■ DATA TO PROCESS:
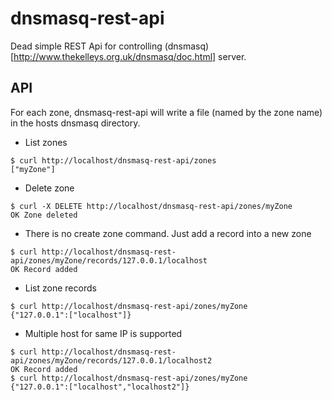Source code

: dnsmasq-rest-api
================

Dead simple REST Api for controlling (dnsmasq)[http://www.thekelleys.org.uk/dnsmasq/doc.html] server.

API
---

For each zone, dnsmasq-rest-api will write a file (named by the zone name) in the hosts dnsmasq directory.

* List zones

```
$ curl http://localhost/dnsmasq-rest-api/zones
["myZone"]
```

* Delete zone

```
$ curl -X DELETE http://localhost/dnsmasq-rest-api/zones/myZone
OK Zone deleted
```

* There is no create zone command. Just add a record into a new zone

```
$ curl http://localhost/dnsmasq-rest-api/zones/myZone/records/127.0.0.1/localhost
OK Record added
```

* List zone records

```
$ curl http://localhost/dnsmasq-rest-api/zones/myZone
{"127.0.0.1":["localhost"]}
```

* Multiple host for same IP is supported

```
$ curl http://localhost/dnsmasq-rest-api/zones/myZone/records/127.0.0.1/localhost2
OK Record added
$ curl http://localhost/dnsmasq-rest-api/zones/myZone
{"127.0.0.1":["localhost","localhost2"]}
```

■ TRY IT: Copy each line in the entries above where "http" turns up.

■ SOLVED EXERCISE:
Dead simple REST Api for controlling (dnsmasq)[http://www.thekelleys.org.uk/dnsmasq/doc.html] server.
$ curl http://localhost/dnsmasq-rest-api/zones
$ curl -X DELETE http://localhost/dnsmasq-rest-api/zones/myZone
$ curl http://localhost/dnsmasq-rest-api/zones/myZone/records/127.0.0.1/localhost
$ curl http://localhost/dnsmasq-rest-api/zones/myZone
$ curl http://localhost/dnsmasq-rest-api/zones/myZone/records/127.0.0.1/localhost2
$ curl http://localhost/dnsmasq-rest-api/zones/myZone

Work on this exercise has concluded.